ボンディッシュがCRAZY KITCHENを傘下に
ケータリングサービスを提供するボンディッシュ株式会社が、法人向けイベントケータリングを展開するCRAZY KITCHENを子会社化することを発表しました。この動きは、2026年4月1日から正式に実施される予定です。ボンディッシュとCRAZY KITCHENの両社はオイシックス・ラ・大地株式会社の子会社であり、経営資源の最適化や事業成長を図る狙いがあります。ボンディッシュは、高い「美味しさ」と「ブランド体験」を実現する体制を築くことを目指しています。
ケータリング事業の成長背景
近年、企業イベントの形式が多様化する中で、ケータリングは単なる食事の提供にとどまらず、ブランドの世界観を表現する重要な手段となっています。特に、経営層や重要顧客を招くイベントやブランド体験を目的とした発表会、レセプションの需要が増加しており、ボンディッシュへの関連するお問い合わせは前年同時期比で驚異の266%増加しています。これに伴い、食事自体がイベントの核心として機能することが求められており、単なる食提供以上の意義を持つようになっています。
このため、VIP向けのイベントケータリングには、次のようなニーズが高まっています。
- - ブランドイメージに沿った高い再現性
- - 一瞬で目を引く華やかさとフォトジェニックな提供法
- - アレルギーや特別な配慮が必要な多様なニーズへの適応
- - 目的に応じた体験設計
- - 短い時間での多人数サービスに対応できるオペレーション
ボンディッシュは、これらの市場変化に対して、ケータリングを単発的な食事提供に留めず、体験設計としての新たな価値を提供する必要性を感じています。
2社の強みを融合した新しい提案
ボンディッシュは、社員食堂の運営やオフィス懇親会の企画に加え、スポーツイベントやモーターショーなどの大型ケータリングを数多く手掛けてきました。また、1日あたり2,500食を提供する実績も持ち、安定した品質と運用体制を確立しています。一方のCRAZY KITCHENは、ラグジュアリーブランドや大手自動車メーカーのイベントケータリングの経験が豊富で、ブランドの世界観を深く体験として提供することに強みがあります。
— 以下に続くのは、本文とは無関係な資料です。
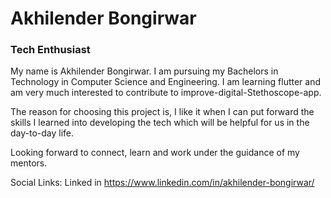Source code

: # Akhilender Bongirwar

### Tech Enthusiast

My name is Akhilender Bongirwar. I am pursuing my Bachelors in Technology in Computer Science and Engineering. 
I am learning flutter and am very much interested to contribute to improve-digital-Stethoscope-app.

The reason for choosing this project is, I like it when I can put forward the skills I learned into developing the tech which will be helpful for us in the day-to-day life.

Looking forward to connect, learn and work under the guidance of my mentors.

Social Links: Linked in https://www.linkedin.com/in/akhilender-bongirwar/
両社が統合することで、ボンディッシュは「美味しさ」と「ブランド体験」の両立を目指し、法人向けイベントケータリングの質をさらに向上させることを決定しました。CRAZY KITCHENの豊富なノウハウを取り入れることで、企業の目的に沿った価値ある体験を提供し、受注率の増加を見込んでいます。
ボンディッシュグループの展望
今後、ボンディッシュグループは営業、供給、品質管理を統合し、より充実した提供体制に移行します。VIP向けのイベントからカジュアルなオフィスケータリング、環境に配慮したサービスまで、多様なニーズに応えるラインナップを整えることで、企業価値の向上を図ります。将来的には、戦略的なM&Aやパートナーシップを通じて、日本国内から国際的なケータリングサービスのリーダーを目指すとしています。
結論
ボンディッシュは、社員食堂やオフィスケータリングの領域を基盤に、日常的な食の体験を向上させつつ、CRAZY KITCHENによる特別なイベントの提案力を強化することで、法人向けケータリング市場での競争力を高めていきます。食を通じて企業の思いを届ける新たな体験価値を提供し続けることが、両社の今後の目標です。